• EXERCISE OBJECTIVE: Repeat the lines below exactly as they appear, but leave out the images.

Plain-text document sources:
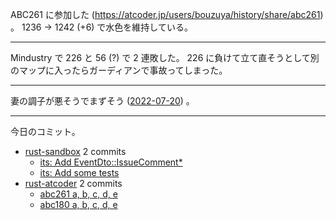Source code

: ABC261 に参加した (<https://atcoder.jp/users/bouzuya/history/share/abc261>) 。 1236 → 1242 (+6) で水色を維持している。

---

Mindustry で 226 と 56 (?) で 2 連敗した。 226 に負けて立て直そうとして別のマップに入ったらガーディアンで事故ってしまった。

---

妻の調子が悪そうでまずそう ([2022-07-20]) 。

---

今日のコミット。

- [rust-sandbox](https://github.com/bouzuya/rust-sandbox) 2 commits
  - [its: Add EventDto::IssueComment*](https://github.com/bouzuya/rust-sandbox/commit/3f3e646d54ae0b9f1cf6672171c71856241d4903)
  - [its: Add some tests](https://github.com/bouzuya/rust-sandbox/commit/6781d8b712c9a56ba531f2fc48425315c4e8d579)
- [rust-atcoder](https://github.com/bouzuya/rust-atcoder) 2 commits
  - [abc261 a, b, c, d, e](https://github.com/bouzuya/rust-atcoder/commit/9e59d3f5a06902ef58ea70fa4c4b93520508f3e1)
  - [abc180 a, b, c, d, e](https://github.com/bouzuya/rust-atcoder/commit/f444049bd641cfddbc05529fde8575f6f12e8451)

[2022-07-20]: https://blog.bouzuya.net/2022/07/20/
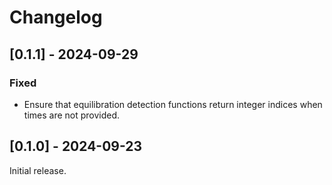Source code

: # Changelog

## [0.1.1] - 2024-09-29

### Fixed

- Ensure that equilibration detection functions return integer indices when times are not provided.

## [0.1.0] - 2024-09-23

Initial release.
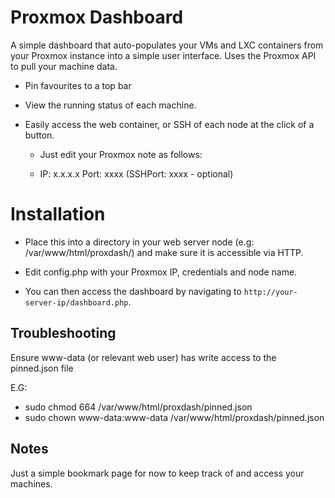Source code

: # Proxmox Dashboard

A simple dashboard that auto-populates your VMs and LXC containers from your Proxmox instance into a simple user interface. Uses the Proxmox API to pull your machine data.

- Pin favourites to a top bar

- View the running status of each machine.

- Easily access the web container, or SSH of each node at the click of a button.

    - Just edit your Proxmox note as follows:

    - IP: x.x.x.x Port: xxxx (SSHPort: xxxx - optional)

# Installation

- Place this into a directory in your web server node (e.g: /var/www/html/proxdash/) and make sure it is accessible via HTTP.

- Edit config.php with your Proxmox IP, credentials and node name.

- You can then access the dashboard by navigating to `http://your-server-ip/dashboard.php`.

## Troubleshooting

Ensure www-data (or relevant web user) has write access to the pinned.json file

E.G:
- sudo chmod 664 /var/www/html/proxdash/pinned.json
- sudo chown www-data:www-data /var/www/html/proxdash/pinned.json

## Notes

Just a simple bookmark page for now to keep track of and access your machines.
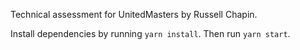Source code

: Technical assessment for UnitedMasters by Russell Chapin.

Install dependencies by running `yarn install`. Then run `yarn start`.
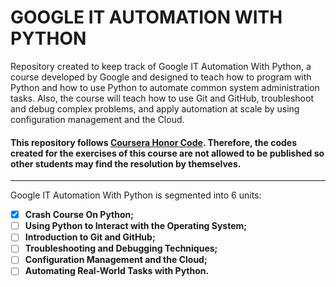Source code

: # GOOGLE IT AUTOMATION WITH PYTHON
Repository created to keep track of Google IT Automation With Python, a course developed by Google and designed to teach how to program with Python and how to use Python to automate common system administration tasks. Also, the course will teach how to use Git and GitHub, troubleshoot and debug complex problems, and apply automation at scale by using configuration management and the Cloud.
#### This repository follows <a href="https://www.coursera.org/about/terms#honor-code">Coursera Honor Code<a/>. Therefore, the codes created for the exercises of this course are not allowed to be published so other students may find the resolution by themselves.
_____

Google IT Automation With Python is segmented into 6 units:
- [x] **Crash Course On Python;**
- [ ] **Using Python to Interact with the Operating System;**
- [ ] **Introduction to Git and GitHub;**
- [ ] **Troubleshooting and Debugging Techniques;**
- [ ] **Configuration Management and the Cloud;**
- [ ] **Automating Real-World Tasks with Python.**
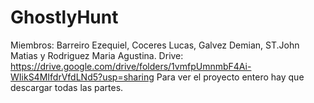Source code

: # GhostlyHunt
Miembros: Barreiro Ezequiel, Coceres Lucas, Galvez Demian, ST.John Matias y Rodriguez Maria Agustina.
Drive: https://drive.google.com/drive/folders/1vmfpUmnmbF4Ai-WIikS4MIfdrVfdLNd5?usp=sharing
Para ver el proyecto entero hay que descargar todas las partes.
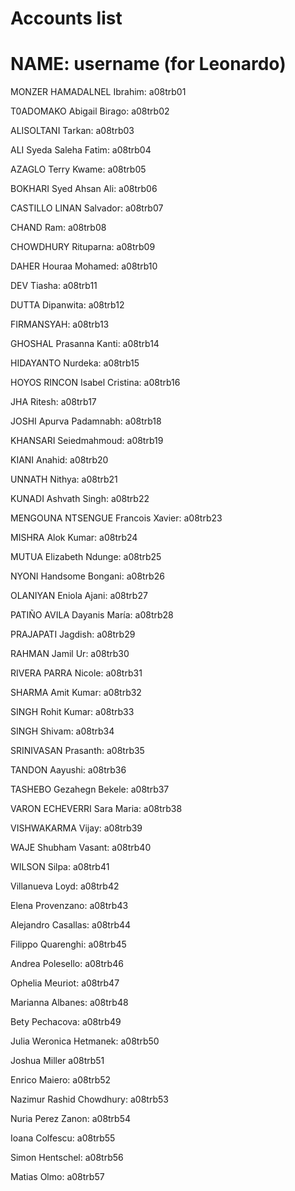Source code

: # Accounts list
# NAME: username (for Leonardo)

MONZER HAMADALNEL Ibrahim:  a08trb01

T0ADOMAKO Abigail Birago:  a08trb02

ALISOLTANI Tarkan:  a08trb03

ALI Syeda Saleha Fatim:  a08trb04

AZAGLO Terry Kwame:  a08trb05

BOKHARI Syed Ahsan Ali:  a08trb06

CASTILLO LINAN Salvador:  a08trb07

CHAND Ram:  a08trb08

CHOWDHURY Rituparna:  a08trb09

DAHER Houraa Mohamed:  a08trb10

DEV Tiasha:  a08trb11

DUTTA Dipanwita:  a08trb12 

FIRMANSYAH:  a08trb13

GHOSHAL Prasanna Kanti:  a08trb14

HIDAYANTO Nurdeka:  a08trb15

HOYOS RINCON Isabel Cristina:  a08trb16

JHA Ritesh:  a08trb17

JOSHI Apurva Padamnabh:  a08trb18

KHANSARI Seiedmahmoud:  a08trb19

KIANI Anahid:  a08trb20

UNNATH Nithya:  a08trb21

KUNADI Ashvath Singh:  a08trb22

MENGOUNA NTSENGUE Francois Xavier:  a08trb23

MISHRA Alok Kumar:  a08trb24

MUTUA Elizabeth Ndunge:  a08trb25

NYONI Handsome Bongani:  a08trb26

OLANIYAN Eniola Ajani:  a08trb27

PATIÑO AVILA Dayanis María:  a08trb28

PRAJAPATI Jagdish:  a08trb29

RAHMAN Jamil Ur:  a08trb30

RIVERA PARRA Nicole:  a08trb31

SHARMA Amit Kumar:  a08trb32

SINGH Rohit Kumar:  a08trb33

SINGH Shivam:  a08trb34

SRINIVASAN Prasanth:  a08trb35

TANDON Aayushi:  a08trb36

TASHEBO Gezahegn Bekele:  a08trb37

VARON ECHEVERRI Sara Maria:  a08trb38

VISHWAKARMA Vijay:  a08trb39

WAJE Shubham Vasant:  a08trb40

WILSON Silpa:  a08trb41

Villanueva Loyd: a08trb42

Elena Provenzano: a08trb43

Alejandro Casallas: a08trb44

Filippo Quarenghi: a08trb45

Andrea Polesello: a08trb46

Ophelia Meuriot: a08trb47

Marianna Albanes: a08trb48

Bety Pechacova: a08trb49

Julia Weronica Hetmanek: a08trb50

Joshua Miller a08trb51

Enrico Maiero: a08trb52

Nazimur Rashid Chowdhury: a08trb53

Nuria Perez Zanon: a08trb54

Ioana Colfescu: a08trb55

Simon Hentschel: a08trb56

Matias Olmo: a08trb57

• TASK RESULT:
Source code

: ABC261 に参加した (<https://atcoder.jp/users/bouzuya/history/share/abc261>) 。 1236 → 1242 (+6) で水色を維持している。

---

Mindustry で 226 と 56 (?) で 2 連敗した。 226 に負けて立て直そうとして別のマップに入ったらガーディアンで事故ってしまった。

---

妻の調子が悪そうでまずそう ([2022-07-20]) 。

---

今日のコミット。

- [rust-sandbox](https://github.com/bouzuya/rust-sandbox) 2 commits
  - [its: Add EventDto::IssueComment*](https://github.com/bouzuya/rust-sandbox/commit/3f3e646d54ae0b9f1cf6672171c71856241d4903)
  - [its: Add some tests](https://github.com/bouzuya/rust-sandbox/commit/6781d8b712c9a56ba531f2fc48425315c4e8d579)
- [rust-atcoder](https://github.com/bouzuya/rust-atcoder) 2 commits
  - [abc261 a, b, c, d, e](https://github.com/bouzuya/rust-atcoder/commit/9e59d3f5a06902ef58ea70fa4c4b93520508f3e1)
  - [abc180 a, b, c, d, e](https://github.com/bouzuya/rust-atcoder/commit/f444049bd641cfddbc05529fde8575f6f12e8451)

[2022-07-20]: https://blog.bouzuya.net/2022/07/20/
Source code

: # Changelog

## [0.1.1] - 2024-09-29

### Fixed

- Ensure that equilibration detection functions return integer indices when times are not provided.

## [0.1.0] - 2024-09-23

Initial release.
Source code

: # Proxmox Dashboard

A simple dashboard that auto-populates your VMs and LXC containers from your Proxmox instance into a simple user interface. Uses the Proxmox API to pull your machine data.

- Pin favourites to a top bar

- View the running status of each machine.

- Easily access the web container, or SSH of each node at the click of a button.

    - Just edit your Proxmox note as follows:

    - IP: x.x.x.x Port: xxxx (SSHPort: xxxx - optional)

# Installation

- Place this into a directory in your web server node (e.g: /var/www/html/proxdash/) and make sure it is accessible via HTTP.

- Edit config.php with your Proxmox IP, credentials and node name.

- You can then access the dashboard by navigating to `http://your-server-ip/dashboard.php`.

## Troubleshooting

Ensure www-data (or relevant web user) has write access to the pinned.json file

E.G:
- sudo chmod 664 /var/www/html/proxdash/pinned.json
- sudo chown www-data:www-data /var/www/html/proxdash/pinned.json

## Notes

Just a simple bookmark page for now to keep track of and access your machines.
Source code

: Technical assessment for UnitedMasters by Russell Chapin.

Install dependencies by running `yarn install`. Then run `yarn start`.
Source code

: # GOOGLE IT AUTOMATION WITH PYTHON
Repository created to keep track of Google IT Automation With Python, a course developed by Google and designed to teach how to program with Python and how to use Python to automate common system administration tasks. Also, the course will teach how to use Git and GitHub, troubleshoot and debug complex problems, and apply automation at scale by using configuration management and the Cloud.
#### This repository follows <a href="https://www.coursera.org/about/terms#honor-code">Coursera Honor Code<a/>. Therefore, the codes created for the exercises of this course are not allowed to be published so other students may find the resolution by themselves.
_____

Google IT Automation With Python is segmented into 6 units:
- [x] **Crash Course On Python;**
- [ ] **Using Python to Interact with the Operating System;**
- [ ] **Introduction to Git and GitHub;**
- [ ] **Troubleshooting and Debugging Techniques;**
- [ ] **Configuration Management and the Cloud;**
- [ ] **Automating Real-World Tasks with Python.**
Source code

: # GhostlyHunt
Miembros: Barreiro Ezequiel, Coceres Lucas, Galvez Demian, ST.John Matias y Rodriguez Maria Agustina.
Drive: https://drive.google.com/drive/folders/1vmfpUmnmbF4Ai-WIikS4MIfdrVfdLNd5?usp=sharing
Para ver el proyecto entero hay que descargar todas las partes.
Source code

: # Accounts list
# NAME: username (for Leonardo)

MONZER HAMADALNEL Ibrahim:  a08trb01

T0ADOMAKO Abigail Birago:  a08trb02

ALISOLTANI Tarkan:  a08trb03

ALI Syeda Saleha Fatim:  a08trb04

AZAGLO Terry Kwame:  a08trb05

BOKHARI Syed Ahsan Ali:  a08trb06

CASTILLO LINAN Salvador:  a08trb07

CHAND Ram:  a08trb08

CHOWDHURY Rituparna:  a08trb09

DAHER Houraa Mohamed:  a08trb10

DEV Tiasha:  a08trb11

DUTTA Dipanwita:  a08trb12 

FIRMANSYAH:  a08trb13

GHOSHAL Prasanna Kanti:  a08trb14

HIDAYANTO Nurdeka:  a08trb15

HOYOS RINCON Isabel Cristina:  a08trb16

JHA Ritesh:  a08trb17

JOSHI Apurva Padamnabh:  a08trb18

KHANSARI Seiedmahmoud:  a08trb19

KIANI Anahid:  a08trb20

UNNATH Nithya:  a08trb21

KUNADI Ashvath Singh:  a08trb22

MENGOUNA NTSENGUE Francois Xavier:  a08trb23

MISHRA Alok Kumar:  a08trb24

MUTUA Elizabeth Ndunge:  a08trb25

NYONI Handsome Bongani:  a08trb26

OLANIYAN Eniola Ajani:  a08trb27

PATIÑO AVILA Dayanis María:  a08trb28

PRAJAPATI Jagdish:  a08trb29

RAHMAN Jamil Ur:  a08trb30

RIVERA PARRA Nicole:  a08trb31

SHARMA Amit Kumar:  a08trb32

SINGH Rohit Kumar:  a08trb33

SINGH Shivam:  a08trb34

SRINIVASAN Prasanth:  a08trb35

TANDON Aayushi:  a08trb36

TASHEBO Gezahegn Bekele:  a08trb37

VARON ECHEVERRI Sara Maria:  a08trb38

VISHWAKARMA Vijay:  a08trb39

WAJE Shubham Vasant:  a08trb40

WILSON Silpa:  a08trb41

Villanueva Loyd: a08trb42

Elena Provenzano: a08trb43

Alejandro Casallas: a08trb44

Filippo Quarenghi: a08trb45

Andrea Polesello: a08trb46

Ophelia Meuriot: a08trb47

Marianna Albanes: a08trb48

Bety Pechacova: a08trb49

Julia Weronica Hetmanek: a08trb50

Joshua Miller a08trb51

Enrico Maiero: a08trb52

Nazimur Rashid Chowdhury: a08trb53

Nuria Perez Zanon: a08trb54

Ioana Colfescu: a08trb55

Simon Hentschel: a08trb56

Matias Olmo: a08trb57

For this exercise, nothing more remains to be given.